HO CHI MINH CITY - Nguyen Thanh Trung was a South Vietnamese Air Force pilot and secret member of the Communist Party when he flew his United States-built F-5 warplane over Saigon to drop two bombs through the roof of the presidential palace.
That was on April 8, 1975, three weeks before North Vietnamese tanks crashed through the gates of the same palace, South Vietnam surrendered and the Communist Party's 30-year war for a reunited and independent country was over.
Now Trung is deputy director-general of Vietnam Airlines and hopes he will be the pilot of the carrier's first commercial flight to the US, the one-time enemy that trained him first as a war pilot and later to fly Boeing 777 passenger jets.

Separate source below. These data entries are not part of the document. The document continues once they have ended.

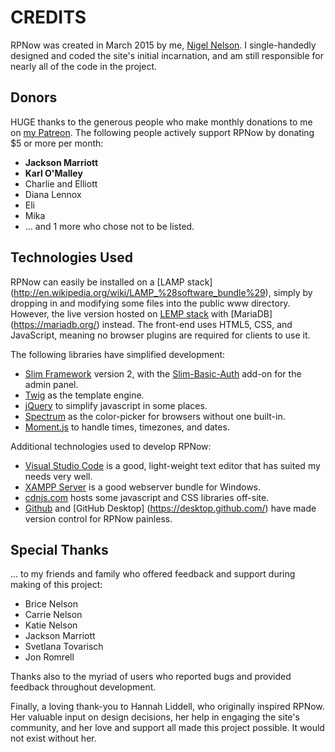 CREDITS
=======

RPNow was created in March 2015 by me, [Nigel Nelson](http://nigelnelson.me).
I single-handedly designed and coded the site's initial incarnation, and am
still responsible for nearly all of the code in the project.


Donors
------
HUGE thanks to the generous people who make monthly donations to me on
[my Patreon](https://www.patreon.com/rpnow). The following people actively
support RPNow by donating $5 or more per month:

*   **Jackson Marriott**
*   **Karl O'Malley**
*   Charlie and Elliott
*   Diana Lennox
*   Eli
*   Mika
*   ... and 1 more who chose not to be listed.


Technologies Used
-----------------
RPNow can easily be installed on a [LAMP stack]
(http://en.wikipedia.org/wiki/LAMP_%28software_bundle%29), simply by
dropping in and modifying some files into the public www directory. However,
the live version hosted on [LEMP stack](https://lemp.io/) with [MariaDB]
(https://mariadb.org/) instead. The front-end uses HTML5, CSS, and
JavaScript, meaning no browser plugins are required for clients to use it.

The following libraries have simplified development:
* [Slim Framework](http://www.slimframework.com) version 2, with the
  [Slim-Basic-Auth](http://www.appelsiini.net/projects/slim-basic-auth)
  add-on for the admin panel.
* [Twig](http://twig.sensiolabs.org) as the template engine.
* [jQuery](https://jquery.com/) to simplify javascript in some places.
* [Spectrum](https://bgrins.github.io/spectrum/) as the color-picker for
  browsers without one built-in.
* [Moment.js](http://momentjs.com/) to handle times, timezones, and dates.

Additional technologies used to develop RPNow:
* [Visual Studio Code](https://code.visualstudio.com/) is a good,
  light-weight text editor that has suited my needs very well.
* [XAMPP Server](https://www.apachefriends.org/index.html) is a good
  webserver bundle for Windows.
* [cdnjs.com](https://cdnjs.com) hosts some javascript and CSS libraries
  off-site.
* [Github](https://github.com) and [GitHub Desktop]
  (https://desktop.github.com/) have made version control for RPNow painless.


Special Thanks
--------------
... to my friends and family who offered feedback and support during making
of this project:
* Brice Nelson
* Carrie Nelson
* Katie Nelson
* Jackson Marriott
* Svetlana Tovarisch
* Jon Romrell

Thanks also to the myriad of users who reported bugs and provided feedback
throughout development.

Finally, a loving thank-you to Hannah Liddell, who originally inspired RPNow.
Her valuable input on design decisions, her help in engaging the site's
community, and her love and support all made this project possible. It would
not exist without her.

Vietnam Airlines hopes to inaugurate its first direct flight to the US late this year. "I really hope that maybe I'm the first to fly into San Francisco," Trung said in front of his old F-5 in the grounds of the old presidential palace, now a revolutionary museum.
It's all a long way from the day 30 years ago when the Communist Party told him it was finally time to bomb the palace as the North Vietnamese Army launched a campaign in the Central Highlands that began the collapse of the demoralised southern forces and led to the war's end on April 30.
Trung had joined the South Vietnam Air Force with instructions from the party to become the best pilot he could be and await orders.
After Trung dropped two bombs through the roof of the palace he flew his plane into a "liberated zone" where a runway had been prepared. He was proclaimed a national hero.